#### EXERCISE
When you reach the records, transcribe each one exactly.

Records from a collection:
════════════════
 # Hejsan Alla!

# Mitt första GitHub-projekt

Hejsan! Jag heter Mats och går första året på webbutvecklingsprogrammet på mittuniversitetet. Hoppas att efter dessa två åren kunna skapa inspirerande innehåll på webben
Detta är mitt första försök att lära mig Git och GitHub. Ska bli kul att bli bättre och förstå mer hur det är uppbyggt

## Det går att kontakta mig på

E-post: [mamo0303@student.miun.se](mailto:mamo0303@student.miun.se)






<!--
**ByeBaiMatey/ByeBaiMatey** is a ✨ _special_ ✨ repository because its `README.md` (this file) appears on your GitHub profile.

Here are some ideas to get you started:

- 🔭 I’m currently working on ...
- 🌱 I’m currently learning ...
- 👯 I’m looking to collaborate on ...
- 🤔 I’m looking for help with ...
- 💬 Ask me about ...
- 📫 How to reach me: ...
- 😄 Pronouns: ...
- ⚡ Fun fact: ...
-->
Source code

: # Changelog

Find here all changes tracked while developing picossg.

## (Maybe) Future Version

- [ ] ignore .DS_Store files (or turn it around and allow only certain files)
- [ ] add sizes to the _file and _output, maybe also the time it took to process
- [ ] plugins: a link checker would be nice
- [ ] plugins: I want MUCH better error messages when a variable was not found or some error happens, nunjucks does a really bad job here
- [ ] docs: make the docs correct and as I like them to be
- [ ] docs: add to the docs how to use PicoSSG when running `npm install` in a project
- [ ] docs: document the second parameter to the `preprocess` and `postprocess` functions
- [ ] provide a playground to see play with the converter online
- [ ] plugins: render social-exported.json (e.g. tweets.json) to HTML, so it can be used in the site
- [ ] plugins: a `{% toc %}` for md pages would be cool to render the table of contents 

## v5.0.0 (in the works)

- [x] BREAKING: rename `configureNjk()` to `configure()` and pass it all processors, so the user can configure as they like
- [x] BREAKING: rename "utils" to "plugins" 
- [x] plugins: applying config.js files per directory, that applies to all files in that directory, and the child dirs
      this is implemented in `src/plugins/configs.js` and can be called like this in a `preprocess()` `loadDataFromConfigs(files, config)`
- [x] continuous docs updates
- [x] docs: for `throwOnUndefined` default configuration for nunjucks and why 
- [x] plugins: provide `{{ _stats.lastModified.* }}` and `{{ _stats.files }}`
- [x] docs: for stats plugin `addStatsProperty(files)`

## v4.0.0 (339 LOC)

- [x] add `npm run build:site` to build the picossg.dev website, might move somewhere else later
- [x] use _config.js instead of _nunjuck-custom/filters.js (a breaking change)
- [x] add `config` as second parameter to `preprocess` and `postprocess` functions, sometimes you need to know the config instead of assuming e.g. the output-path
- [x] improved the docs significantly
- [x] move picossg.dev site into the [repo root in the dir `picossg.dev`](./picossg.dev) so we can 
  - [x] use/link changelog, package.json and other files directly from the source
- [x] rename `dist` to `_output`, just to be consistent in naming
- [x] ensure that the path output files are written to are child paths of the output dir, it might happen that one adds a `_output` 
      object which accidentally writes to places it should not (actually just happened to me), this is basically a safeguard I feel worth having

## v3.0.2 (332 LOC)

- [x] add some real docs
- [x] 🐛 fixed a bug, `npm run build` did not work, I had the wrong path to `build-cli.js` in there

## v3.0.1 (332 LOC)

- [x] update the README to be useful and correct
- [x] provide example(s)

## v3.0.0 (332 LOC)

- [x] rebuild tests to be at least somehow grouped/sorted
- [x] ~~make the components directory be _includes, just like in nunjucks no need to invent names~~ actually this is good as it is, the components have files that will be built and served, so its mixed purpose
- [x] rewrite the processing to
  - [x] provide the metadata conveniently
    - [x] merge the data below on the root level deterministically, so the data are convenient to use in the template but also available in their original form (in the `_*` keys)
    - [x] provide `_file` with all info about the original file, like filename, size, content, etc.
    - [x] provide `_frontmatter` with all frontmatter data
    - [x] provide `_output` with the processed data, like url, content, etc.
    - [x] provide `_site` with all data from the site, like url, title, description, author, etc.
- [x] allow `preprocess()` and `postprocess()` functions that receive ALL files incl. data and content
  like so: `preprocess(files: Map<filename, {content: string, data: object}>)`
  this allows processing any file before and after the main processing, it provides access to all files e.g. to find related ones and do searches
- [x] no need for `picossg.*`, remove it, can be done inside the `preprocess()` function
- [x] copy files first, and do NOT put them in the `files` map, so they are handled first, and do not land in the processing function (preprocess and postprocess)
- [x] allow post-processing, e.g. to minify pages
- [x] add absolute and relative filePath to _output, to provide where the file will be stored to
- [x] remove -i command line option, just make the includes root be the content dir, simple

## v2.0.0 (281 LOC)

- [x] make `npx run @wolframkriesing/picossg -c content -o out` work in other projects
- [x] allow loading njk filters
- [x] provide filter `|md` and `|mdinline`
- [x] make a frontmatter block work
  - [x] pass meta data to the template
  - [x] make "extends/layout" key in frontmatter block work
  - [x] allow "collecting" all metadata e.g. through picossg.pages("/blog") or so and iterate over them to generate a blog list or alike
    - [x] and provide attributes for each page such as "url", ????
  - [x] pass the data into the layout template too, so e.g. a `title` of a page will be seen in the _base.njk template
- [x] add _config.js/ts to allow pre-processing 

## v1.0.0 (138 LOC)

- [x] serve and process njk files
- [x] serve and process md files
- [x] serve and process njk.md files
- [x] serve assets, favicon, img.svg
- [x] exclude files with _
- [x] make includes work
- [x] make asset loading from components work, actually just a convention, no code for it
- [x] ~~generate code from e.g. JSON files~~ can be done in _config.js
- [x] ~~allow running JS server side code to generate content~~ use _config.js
════════════════
#### TASK OUTPUT
 # Hejsan Alla!

# Mitt första GitHub-projekt

Hejsan! Jag heter Mats och går första året på webbutvecklingsprogrammet på mittuniversitetet. Hoppas att efter dessa två åren kunna skapa inspirerande innehåll på webben
Detta är mitt första försök att lära mig Git och GitHub. Ska bli kul att bli bättre och förstå mer hur det är uppbyggt

## Det går att kontakta mig på

E-post: [mamo0303@student.miun.se](mailto:mamo0303@student.miun.se)






<!--
**ByeBaiMatey/ByeBaiMatey** is a ✨ _special_ ✨ repository because its `README.md` (this file) appears on your GitHub profile.

Here are some ideas to get you started:

- 🔭 I’m currently working on ...
- 🌱 I’m currently learning ...
- 👯 I’m looking to collaborate on ...
- 🤔 I’m looking for help with ...
- 💬 Ask me about ...
- 📫 How to reach me: ...
- 😄 Pronouns: ...
- ⚡ Fun fact: ...
-->
Source code

: # Changelog

Find here all changes tracked while developing picossg.

## (Maybe) Future Version

- [ ] ignore .DS_Store files (or turn it around and allow only certain files)
- [ ] add sizes to the _file and _output, maybe also the time it took to process
- [ ] plugins: a link checker would be nice
- [ ] plugins: I want MUCH better error messages when a variable was not found or some error happens, nunjucks does a really bad job here
- [ ] docs: make the docs correct and as I like them to be
- [ ] docs: add to the docs how to use PicoSSG when running `npm install` in a project
- [ ] docs: document the second parameter to the `preprocess` and `postprocess` functions
- [ ] provide a playground to see play with the converter online
- [ ] plugins: render social-exported.json (e.g. tweets.json) to HTML, so it can be used in the site
- [ ] plugins: a `{% toc %}` for md pages would be cool to render the table of contents 

## v5.0.0 (in the works)

- [x] BREAKING: rename `configureNjk()` to `configure()` and pass it all processors, so the user can configure as they like
- [x] BREAKING: rename "utils" to "plugins" 
- [x] plugins: applying config.js files per directory, that applies to all files in that directory, and the child dirs
      this is implemented in `src/plugins/configs.js` and can be called like this in a `preprocess()` `loadDataFromConfigs(files, config)`
- [x] continuous docs updates
- [x] docs: for `throwOnUndefined` default configuration for nunjucks and why 
- [x] plugins: provide `{{ _stats.lastModified.* }}` and `{{ _stats.files }}`
- [x] docs: for stats plugin `addStatsProperty(files)`

## v4.0.0 (339 LOC)

- [x] add `npm run build:site` to build the picossg.dev website, might move somewhere else later
- [x] use _config.js instead of _nunjuck-custom/filters.js (a breaking change)
- [x] add `config` as second parameter to `preprocess` and `postprocess` functions, sometimes you need to know the config instead of assuming e.g. the output-path
- [x] improved the docs significantly
- [x] move picossg.dev site into the [repo root in the dir `picossg.dev`](./picossg.dev) so we can 
  - [x] use/link changelog, package.json and other files directly from the source
- [x] rename `dist` to `_output`, just to be consistent in naming
- [x] ensure that the path output files are written to are child paths of the output dir, it might happen that one adds a `_output` 
      object which accidentally writes to places it should not (actually just happened to me), this is basically a safeguard I feel worth having

## v3.0.2 (332 LOC)

- [x] add some real docs
- [x] 🐛 fixed a bug, `npm run build` did not work, I had the wrong path to `build-cli.js` in there

## v3.0.1 (332 LOC)

- [x] update the README to be useful and correct
- [x] provide example(s)

## v3.0.0 (332 LOC)

- [x] rebuild tests to be at least somehow grouped/sorted
- [x] ~~make the components directory be _includes, just like in nunjucks no need to invent names~~ actually this is good as it is, the components have files that will be built and served, so its mixed purpose
- [x] rewrite the processing to
  - [x] provide the metadata conveniently
    - [x] merge the data below on the root level deterministically, so the data are convenient to use in the template but also available in their original form (in the `_*` keys)
    - [x] provide `_file` with all info about the original file, like filename, size, content, etc.
    - [x] provide `_frontmatter` with all frontmatter data
    - [x] provide `_output` with the processed data, like url, content, etc.
    - [x] provide `_site` with all data from the site, like url, title, description, author, etc.
- [x] allow `preprocess()` and `postprocess()` functions that receive ALL files incl. data and content
  like so: `preprocess(files: Map<filename, {content: string, data: object}>)`
  this allows processing any file before and after the main processing, it provides access to all files e.g. to find related ones and do searches
- [x] no need for `picossg.*`, remove it, can be done inside the `preprocess()` function
- [x] copy files first, and do NOT put them in the `files` map, so they are handled first, and do not land in the processing function (preprocess and postprocess)
- [x] allow post-processing, e.g. to minify pages
- [x] add absolute and relative filePath to _output, to provide where the file will be stored to
- [x] remove -i command line option, just make the includes root be the content dir, simple

## v2.0.0 (281 LOC)

- [x] make `npx run @wolframkriesing/picossg -c content -o out` work in other projects
- [x] allow loading njk filters
- [x] provide filter `|md` and `|mdinline`
- [x] make a frontmatter block work
  - [x] pass meta data to the template
  - [x] make "extends/layout" key in frontmatter block work
  - [x] allow "collecting" all metadata e.g. through picossg.pages("/blog") or so and iterate over them to generate a blog list or alike
    - [x] and provide attributes for each page such as "url", ????
  - [x] pass the data into the layout template too, so e.g. a `title` of a page will be seen in the _base.njk template
- [x] add _config.js/ts to allow pre-processing 

## v1.0.0 (138 LOC)

- [x] serve and process njk files
- [x] serve and process md files
- [x] serve and process njk.md files
- [x] serve assets, favicon, img.svg
- [x] exclude files with _
- [x] make includes work
- [x] make asset loading from components work, actually just a convention, no code for it
- [x] ~~generate code from e.g. JSON files~~ can be done in _config.js
- [x] ~~allow running JS server side code to generate content~~ use _config.js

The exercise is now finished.